(RECORDS SUPPLIED)

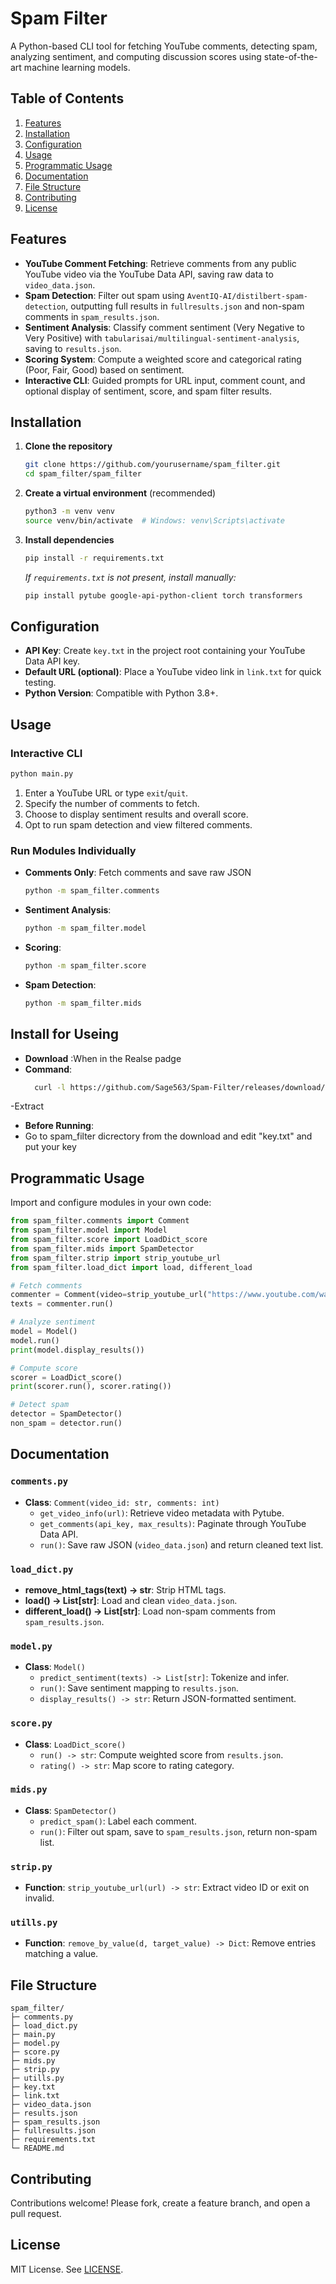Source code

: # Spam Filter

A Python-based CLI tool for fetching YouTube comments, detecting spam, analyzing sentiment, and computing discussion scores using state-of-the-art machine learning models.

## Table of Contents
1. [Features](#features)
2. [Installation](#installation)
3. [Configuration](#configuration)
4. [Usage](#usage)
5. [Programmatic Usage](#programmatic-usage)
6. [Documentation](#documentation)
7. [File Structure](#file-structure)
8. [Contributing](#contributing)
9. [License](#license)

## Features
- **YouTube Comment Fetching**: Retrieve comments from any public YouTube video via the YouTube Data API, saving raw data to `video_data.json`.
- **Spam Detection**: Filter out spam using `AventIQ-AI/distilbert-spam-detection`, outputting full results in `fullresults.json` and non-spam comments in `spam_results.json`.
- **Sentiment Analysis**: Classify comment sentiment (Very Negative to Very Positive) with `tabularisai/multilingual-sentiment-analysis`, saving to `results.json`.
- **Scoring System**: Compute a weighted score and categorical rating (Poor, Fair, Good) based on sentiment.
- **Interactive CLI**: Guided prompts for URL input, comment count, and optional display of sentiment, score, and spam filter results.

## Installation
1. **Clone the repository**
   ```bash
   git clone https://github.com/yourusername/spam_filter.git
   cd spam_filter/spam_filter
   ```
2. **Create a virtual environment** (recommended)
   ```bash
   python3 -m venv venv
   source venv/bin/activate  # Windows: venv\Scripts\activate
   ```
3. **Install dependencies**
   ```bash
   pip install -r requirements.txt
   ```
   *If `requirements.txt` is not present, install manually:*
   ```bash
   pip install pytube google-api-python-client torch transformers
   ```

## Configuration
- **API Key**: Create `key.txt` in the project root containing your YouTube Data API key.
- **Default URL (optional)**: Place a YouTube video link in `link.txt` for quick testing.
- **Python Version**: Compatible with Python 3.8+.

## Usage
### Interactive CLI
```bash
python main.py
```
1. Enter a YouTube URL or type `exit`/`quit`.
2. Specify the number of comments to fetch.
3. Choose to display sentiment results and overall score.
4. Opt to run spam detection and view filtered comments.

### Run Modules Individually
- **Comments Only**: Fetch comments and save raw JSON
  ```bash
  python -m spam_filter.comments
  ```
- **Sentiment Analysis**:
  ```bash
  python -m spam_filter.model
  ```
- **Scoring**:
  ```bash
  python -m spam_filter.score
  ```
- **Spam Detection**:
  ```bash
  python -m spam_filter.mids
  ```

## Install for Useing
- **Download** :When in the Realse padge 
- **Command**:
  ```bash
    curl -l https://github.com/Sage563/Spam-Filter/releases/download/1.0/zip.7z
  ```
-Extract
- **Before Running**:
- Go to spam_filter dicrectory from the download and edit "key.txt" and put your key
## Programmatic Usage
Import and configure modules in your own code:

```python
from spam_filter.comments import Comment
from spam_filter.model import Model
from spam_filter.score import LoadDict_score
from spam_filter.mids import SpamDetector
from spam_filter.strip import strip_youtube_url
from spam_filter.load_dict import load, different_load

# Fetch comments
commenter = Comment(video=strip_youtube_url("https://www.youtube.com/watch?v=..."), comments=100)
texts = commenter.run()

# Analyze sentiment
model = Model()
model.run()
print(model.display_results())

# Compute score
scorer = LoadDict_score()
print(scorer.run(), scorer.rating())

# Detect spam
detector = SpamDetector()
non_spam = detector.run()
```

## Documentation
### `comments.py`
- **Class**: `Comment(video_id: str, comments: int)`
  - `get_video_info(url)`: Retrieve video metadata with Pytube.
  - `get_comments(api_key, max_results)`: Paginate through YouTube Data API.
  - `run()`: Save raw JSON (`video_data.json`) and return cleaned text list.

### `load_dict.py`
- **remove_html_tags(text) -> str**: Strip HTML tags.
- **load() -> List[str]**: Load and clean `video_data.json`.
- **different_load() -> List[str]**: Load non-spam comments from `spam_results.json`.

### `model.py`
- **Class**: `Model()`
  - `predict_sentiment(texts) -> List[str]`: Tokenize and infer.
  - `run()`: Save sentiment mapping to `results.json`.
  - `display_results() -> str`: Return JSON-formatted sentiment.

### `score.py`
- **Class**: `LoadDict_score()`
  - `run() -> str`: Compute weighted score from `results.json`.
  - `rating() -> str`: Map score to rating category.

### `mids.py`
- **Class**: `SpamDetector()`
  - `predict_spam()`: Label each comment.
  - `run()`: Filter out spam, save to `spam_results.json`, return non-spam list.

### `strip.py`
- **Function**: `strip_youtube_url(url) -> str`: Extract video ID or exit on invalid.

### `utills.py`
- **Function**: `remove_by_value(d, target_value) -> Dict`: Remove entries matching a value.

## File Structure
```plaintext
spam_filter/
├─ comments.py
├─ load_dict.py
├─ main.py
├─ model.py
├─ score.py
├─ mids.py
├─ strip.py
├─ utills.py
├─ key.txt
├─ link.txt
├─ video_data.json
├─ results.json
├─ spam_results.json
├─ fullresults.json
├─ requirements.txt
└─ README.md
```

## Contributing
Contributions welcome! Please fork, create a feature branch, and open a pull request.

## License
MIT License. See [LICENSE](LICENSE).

(End RECORDS SUPPLIED)

• **HOW TO COMPLETE THIS TASK**: All of the entries above are to be written out exactly, with no pictures.

• **EXERCISE RESULT**:
Source code

: # Spam Filter

A Python-based CLI tool for fetching YouTube comments, detecting spam, analyzing sentiment, and computing discussion scores using state-of-the-art machine learning models.

## Table of Contents
1. [Features](#features)
2. [Installation](#installation)
3. [Configuration](#configuration)
4. [Usage](#usage)
5. [Programmatic Usage](#programmatic-usage)
6. [Documentation](#documentation)
7. [File Structure](#file-structure)
8. [Contributing](#contributing)
9. [License](#license)

## Features
- **YouTube Comment Fetching**: Retrieve comments from any public YouTube video via the YouTube Data API, saving raw data to `video_data.json`.
- **Spam Detection**: Filter out spam using `AventIQ-AI/distilbert-spam-detection`, outputting full results in `fullresults.json` and non-spam comments in `spam_results.json`.
- **Sentiment Analysis**: Classify comment sentiment (Very Negative to Very Positive) with `tabularisai/multilingual-sentiment-analysis`, saving to `results.json`.
- **Scoring System**: Compute a weighted score and categorical rating (Poor, Fair, Good) based on sentiment.
- **Interactive CLI**: Guided prompts for URL input, comment count, and optional display of sentiment, score, and spam filter results.

## Installation
1. **Clone the repository**
   ```bash
   git clone https://github.com/yourusername/spam_filter.git
   cd spam_filter/spam_filter
   ```
2. **Create a virtual environment** (recommended)
   ```bash
   python3 -m venv venv
   source venv/bin/activate  # Windows: venv\Scripts\activate
   ```
3. **Install dependencies**
   ```bash
   pip install -r requirements.txt
   ```
   *If `requirements.txt` is not present, install manually:*
   ```bash
   pip install pytube google-api-python-client torch transformers
   ```

## Configuration
- **API Key**: Create `key.txt` in the project root containing your YouTube Data API key.
- **Default URL (optional)**: Place a YouTube video link in `link.txt` for quick testing.
- **Python Version**: Compatible with Python 3.8+.

## Usage
### Interactive CLI
```bash
python main.py
```
1. Enter a YouTube URL or type `exit`/`quit`.
2. Specify the number of comments to fetch.
3. Choose to display sentiment results and overall score.
4. Opt to run spam detection and view filtered comments.

### Run Modules Individually
- **Comments Only**: Fetch comments and save raw JSON
  ```bash
  python -m spam_filter.comments
  ```
- **Sentiment Analysis**:
  ```bash
  python -m spam_filter.model
  ```
- **Scoring**:
  ```bash
  python -m spam_filter.score
  ```
- **Spam Detection**:
  ```bash
  python -m spam_filter.mids
  ```

## Install for Useing
- **Download** :When in the Realse padge 
- **Command**:
  ```bash
    curl -l https://github.com/Sage563/Spam-Filter/releases/download/1.0/zip.7z
  ```
-Extract
- **Before Running**:
- Go to spam_filter dicrectory from the download and edit "key.txt" and put your key
## Programmatic Usage
Import and configure modules in your own code:

```python
from spam_filter.comments import Comment
from spam_filter.model import Model
from spam_filter.score import LoadDict_score
from spam_filter.mids import SpamDetector
from spam_filter.strip import strip_youtube_url
from spam_filter.load_dict import load, different_load

# Fetch comments
commenter = Comment(video=strip_youtube_url("https://www.youtube.com/watch?v=..."), comments=100)
texts = commenter.run()

# Analyze sentiment
model = Model()
model.run()
print(model.display_results())

# Compute score
scorer = LoadDict_score()
print(scorer.run(), scorer.rating())

# Detect spam
detector = SpamDetector()
non_spam = detector.run()
```

## Documentation
### `comments.py`
- **Class**: `Comment(video_id: str, comments: int)`
  - `get_video_info(url)`: Retrieve video metadata with Pytube.
  - `get_comments(api_key, max_results)`: Paginate through YouTube Data API.
  - `run()`: Save raw JSON (`video_data.json`) and return cleaned text list.

### `load_dict.py`
- **remove_html_tags(text) -> str**: Strip HTML tags.
- **load() -> List[str]**: Load and clean `video_data.json`.
- **different_load() -> List[str]**: Load non-spam comments from `spam_results.json`.

### `model.py`
- **Class**: `Model()`
  - `predict_sentiment(texts) -> List[str]`: Tokenize and infer.
  - `run()`: Save sentiment mapping to `results.json`.
  - `display_results() -> str`: Return JSON-formatted sentiment.

### `score.py`
- **Class**: `LoadDict_score()`
  - `run() -> str`: Compute weighted score from `results.json`.
  - `rating() -> str`: Map score to rating category.

### `mids.py`
- **Class**: `SpamDetector()`
  - `predict_spam()`: Label each comment.
  - `run()`: Filter out spam, save to `spam_results.json`, return non-spam list.

### `strip.py`
- **Function**: `strip_youtube_url(url) -> str`: Extract video ID or exit on invalid.

### `utills.py`
- **Function**: `remove_by_value(d, target_value) -> Dict`: Remove entries matching a value.

## File Structure
```plaintext
spam_filter/
├─ comments.py
├─ load_dict.py
├─ main.py
├─ model.py
├─ score.py
├─ mids.py
├─ strip.py
├─ utills.py
├─ key.txt
├─ link.txt
├─ video_data.json
├─ results.json
├─ spam_results.json
├─ fullresults.json
├─ requirements.txt
└─ README.md
```

## Contributing
Contributions welcome! Please fork, create a feature branch, and open a pull request.

## License
MIT License. See [LICENSE](LICENSE).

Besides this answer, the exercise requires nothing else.